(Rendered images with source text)
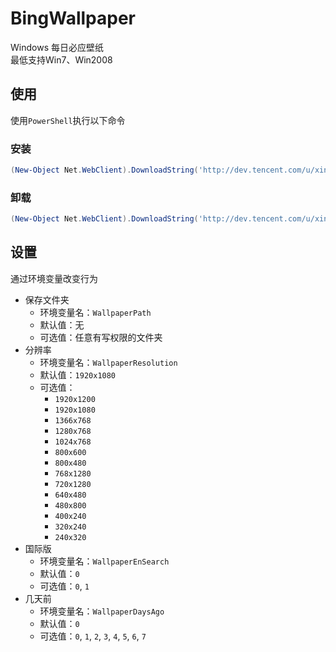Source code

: # BingWallpaper

Windows 每日必应壁纸  
最低支持Win7、Win2008

## 使用

使用`PowerShell`执行以下命令

### 安装

```ps1
(New-Object Net.WebClient).DownloadString('http://dev.tencent.com/u/xing2000/p/BingWallpaper/git/raw/master/install.ps1') | iex
```

### 卸载

```ps1
(New-Object Net.WebClient).DownloadString('http://dev.tencent.com/u/xing2000/p/BingWallpaper/git/raw/master/uninstall.ps1') | iex
```

## 设置

通过环境变量改变行为

- 保存文件夹
  - 环境变量名：`WallpaperPath`
  - 默认值：无
  - 可选值：任意有写权限的文件夹
- 分辨率
  - 环境变量名：`WallpaperResolution`
  - 默认值：`1920x1080`
  - 可选值：
    - `1920x1200`
    - `1920x1080`
    - `1366x768`
    - `1280x768`
    - `1024x768`
    - `800x600`
    - `800x480`
    - `768x1280`
    - `720x1280`
    - `640x480`
    - `480x800`
    - `400x240`
    - `320x240`
    - `240x320`
- 国际版
  - 环境变量名：`WallpaperEnSearch`
  - 默认值：`0`
  - 可选值：`0`, `1`
- 几天前
  - 环境变量名：`WallpaperDaysAgo`
  - 默认值：`0`
  - 可选值：`0`, `1`, `2`, `3`, `4`, `5`, `6`, `7`
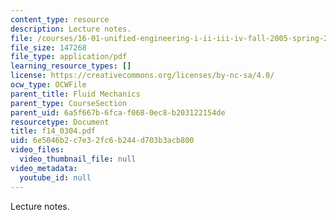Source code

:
 ```yaml
---
content_type: resource
description: Lecture notes.
file: /courses/16-01-unified-engineering-i-ii-iii-iv-fall-2005-spring-2006/6e5046b2c7e32fc6b244d703b3acb800_f14_0304.pdf
file_size: 147268
file_type: application/pdf
learning_resource_types: []
license: https://creativecommons.org/licenses/by-nc-sa/4.0/
ocw_type: OCWFile
parent_title: Fluid Mechanics
parent_type: CourseSection
parent_uid: 6a5f667b-6fca-f068-0ec8-b203122154de
resourcetype: Document
title: f14_0304.pdf
uid: 6e5046b2-c7e3-2fc6-b244-d703b3acb800
video_files:
  video_thumbnail_file: null
video_metadata:
  youtube_id: null
---
```

Lecture notes.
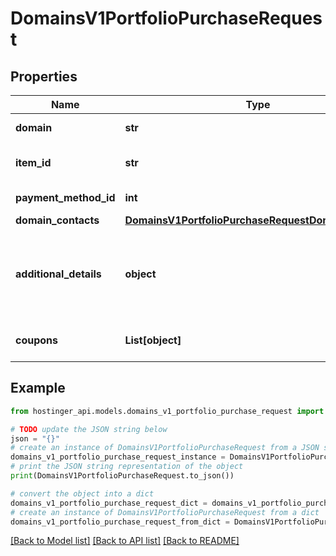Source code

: # DomainsV1PortfolioPurchaseRequest


## Properties

Name | Type | Description | Notes
------------ | ------------- | ------------- | -------------
**domain** | **str** | Domain name | 
**item_id** | **str** | Catalog price item ID | 
**payment_method_id** | **int** | Payment method ID | [optional] 
**domain_contacts** | [**DomainsV1PortfolioPurchaseRequestDomainContacts**](DomainsV1PortfolioPurchaseRequestDomainContacts.md) |  | [optional] 
**additional_details** | **object** | Additional registration data, possible values depends on TLD | [optional] 
**coupons** | **List[object]** | Discount coupon codes | [optional] 

## Example

```python
from hostinger_api.models.domains_v1_portfolio_purchase_request import DomainsV1PortfolioPurchaseRequest

# TODO update the JSON string below
json = "{}"
# create an instance of DomainsV1PortfolioPurchaseRequest from a JSON string
domains_v1_portfolio_purchase_request_instance = DomainsV1PortfolioPurchaseRequest.from_json(json)
# print the JSON string representation of the object
print(DomainsV1PortfolioPurchaseRequest.to_json())

# convert the object into a dict
domains_v1_portfolio_purchase_request_dict = domains_v1_portfolio_purchase_request_instance.to_dict()
# create an instance of DomainsV1PortfolioPurchaseRequest from a dict
domains_v1_portfolio_purchase_request_from_dict = DomainsV1PortfolioPurchaseRequest.from_dict(domains_v1_portfolio_purchase_request_dict)
```
[[Back to Model list]](../README.md#documentation-for-models) [[Back to API list]](../README.md#documentation-for-api-endpoints) [[Back to README]](../README.md)


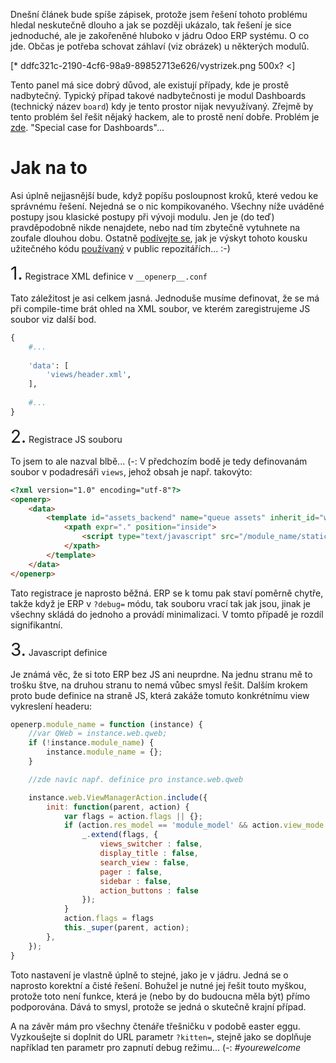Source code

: Dnešní článek bude spíše zápisek, protože jsem řešení tohoto problému hledal neskutečně dlouho a jak se později ukázalo, tak řešení je sice jednoduché, ale je zakořeněné hluboko v jádru Odoo ERP systému. O co jde. Občas je potřeba schovat záhlaví (viz obrázek) u některých modulů.

[* ddfc321c-2190-4cf6-98a9-89852713e626/vystrizek.png 500x? <]

Tento panel má sice dobrý důvod, ale existují případy, kde je prostě nadbytečný. Typický případ takové nadbytečnosti je modul Dashboards (technický název `board`) kdy je tento prostor nijak nevyužívaný. Zřejmě by tento problém šel řešit nějaký hackem, ale to prostě není dobře. Problém je [zde](https://github.com/odoo/odoo/blob/8.0/addons/web/static/src/js/views.js#L905). "Special case for Dashboards"...

# Jak na to

Asi úplně nejjasnější bude, když popíšu posloupnost kroků, které vedou ke správnému řešení. Nejedná se o nic kompikovaného. Všechny níže uváděné postupy jsou klasické postupy při vývoji modulu. Jen je (do teď) pravděpodobně nikde nenajdete, nebo nad tím zbytečně vytuhnete na zoufale dlouhou dobu. Ostatně [podívejte se](https://searchcode.com/?q=views_switcher%20lang:Javascript), jak je výskyt tohoto kousku užitečného kódu [používaný](https://github.com/odoo/odoo/search?l=javascript&q=views_switcher&type=Code&utf8=%E2%9C%93) v public repozitářích... :-)

<span style="font-size:2em">1.</span> Registrace XML definice v `__openerp__.conf`

Tato záležitost je asi celkem jasná. Jednoduše musíme definovat, že se má při compile-time brát ohled na XML soubor, ve kterém zaregistrujeme JS soubor viz další bod.

```python
{
    #...
    
    'data': [
        'views/header.xml',
    ],
    
    #...
}
```

<span style="font-size:2em">2.</span> Registrace JS souboru

To jsem to ale nazval blbě... (-: V předchozím bodě je tedy definovanám soubor v podadresáři `views`, jehož obsah je např. takovýto:

```html
<?xml version="1.0" encoding="utf-8"?>
<openerp>
    <data>
        <template id="assets_backend" name="queue assets" inherit_id="web.assets_backend">
            <xpath expr="." position="inside">
                <script type="text/javascript" src="/module_name/static/src/js/header.js"/>
            </xpath>
        </template>
    </data>
</openerp>
```

Tato registrace je naprosto běžná. ERP se k tomu pak staví poměrně chytře, takže když je ERP v `?debug=` módu, tak souboru vrací tak jak jsou, jinak je všechny skládá do jednoho a provádí minimalizaci. V tomto případě je rozdíl signifikantní.

<span style="font-size:2em">3.</span> Javascript definice

Je známá věc, že si toto ERP bez JS ani neuprdne. Na jednu stranu mě to trošku štve, na druhou stranu to nemá vůbec smysl řešit. Dalším krokem proto bude definice na straně JS, která zakáže tomuto konkrétnímu view vykreslení headeru:

```javascript
openerp.module_name = function (instance) {
    //var QWeb = instance.web.qweb;
    if (!instance.module_name) {
        instance.module_name = {};
    }

    //zde navíc např. definice pro instance.web.qweb

    instance.web.ViewManagerAction.include({
        init: function(parent, action) {
            var flags = action.flags || {};
            if (action.res_model == 'module_model' && action.view_mode === 'form') {
                _.extend(flags, {
                    views_switcher : false,
                    display_title : false,
                    search_view : false,
                    pager : false,
                    sidebar : false,
                    action_buttons : false
                });
            }
            action.flags = flags
            this._super(parent, action);
        },
    });
}
```

Toto nastavení je vlastně úplně to stejné, jako je v jádru. Jedná se o naprosto korektní a čisté řešení. Bohužel je nutné jej řešit touto myškou, protože toto není funkce, která je (nebo by do budoucna měla být) přímo podporována. Dává to smysl, protože se jedná o skutečně krajní případ.

A na závěr mám pro všechny čtenáře třešničku v podobě easter eggu. Vyzkoušejte si doplnit do URL parametr `?kitten=`, stejně jako se doplňuje například ten parametr pro zapnutí debug režimu... (-: *#yourewelcome*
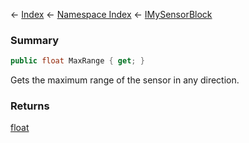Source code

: ← [Index](Api-Index) ← [Namespace Index](Namespace-Index) ← [IMySensorBlock](Sandbox.ModAPI.Ingame.IMySensorBlock)

### Summary

```csharp
public float MaxRange { get; }
```

Gets the maximum range of the sensor in any direction.

### Returns

[float](https://docs.microsoft.com/en-us/dotnet/api/System.Single?view=netframework-4.6)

> Your assignment: Starting at the first line of the records above, set down each line exactly through the one that holds "ID | [optional]". Omit pictures.

> Your response:
Source code

: # BingWallpaper

Windows 每日必应壁纸  
最低支持Win7、Win2008

## 使用

使用`PowerShell`执行以下命令

### 安装

```ps1
(New-Object Net.WebClient).DownloadString('http://dev.tencent.com/u/xing2000/p/BingWallpaper/git/raw/master/install.ps1') | iex
```

### 卸载

```ps1
(New-Object Net.WebClient).DownloadString('http://dev.tencent.com/u/xing2000/p/BingWallpaper/git/raw/master/uninstall.ps1') | iex
```

## 设置

通过环境变量改变行为

- 保存文件夹
  - 环境变量名：`WallpaperPath`
  - 默认值：无
  - 可选值：任意有写权限的文件夹
- 分辨率
  - 环境变量名：`WallpaperResolution`
  - 默认值：`1920x1080`
  - 可选值：
    - `1920x1200`
    - `1920x1080`
    - `1366x768`
    - `1280x768`
    - `1024x768`
    - `800x600`
    - `800x480`
    - `768x1280`
    - `720x1280`
    - `640x480`
    - `480x800`
    - `400x240`
    - `320x240`
    - `240x320`
- 国际版
  - 环境变量名：`WallpaperEnSearch`
  - 默认值：`0`
  - 可选值：`0`, `1`
- 几天前
  - 环境变量名：`WallpaperDaysAgo`
  - 默认值：`0`
  - 可选值：`0`, `1`, `2`, `3`, `4`, `5`, `6`, `7`
Source code

:
 ```yaml
---
content_type: resource
description: Lecture notes.
file: /courses/16-01-unified-engineering-i-ii-iii-iv-fall-2005-spring-2006/6e5046b2c7e32fc6b244d703b3acb800_f14_0304.pdf
file_size: 147268
file_type: application/pdf
learning_resource_types: []
license: https://creativecommons.org/licenses/by-nc-sa/4.0/
ocw_type: OCWFile
parent_title: Fluid Mechanics
parent_type: CourseSection
parent_uid: 6a5f667b-6fca-f068-0ec8-b203122154de
resourcetype: Document
title: f14_0304.pdf
uid: 6e5046b2-c7e3-2fc6-b244-d703b3acb800
video_files:
  video_thumbnail_file: null
video_metadata:
  youtube_id: null
---
```

Lecture notes.
Source code

: # DomainsV1PortfolioPurchaseRequest


## Properties

Name | Type | Description | Notes
------------ | ------------- | ------------- | -------------
**domain** | **str** | Domain name | 
**item_id** | **str** | Catalog price item ID | 
**payment_method_id** | **int** | Payment method ID | [optional] 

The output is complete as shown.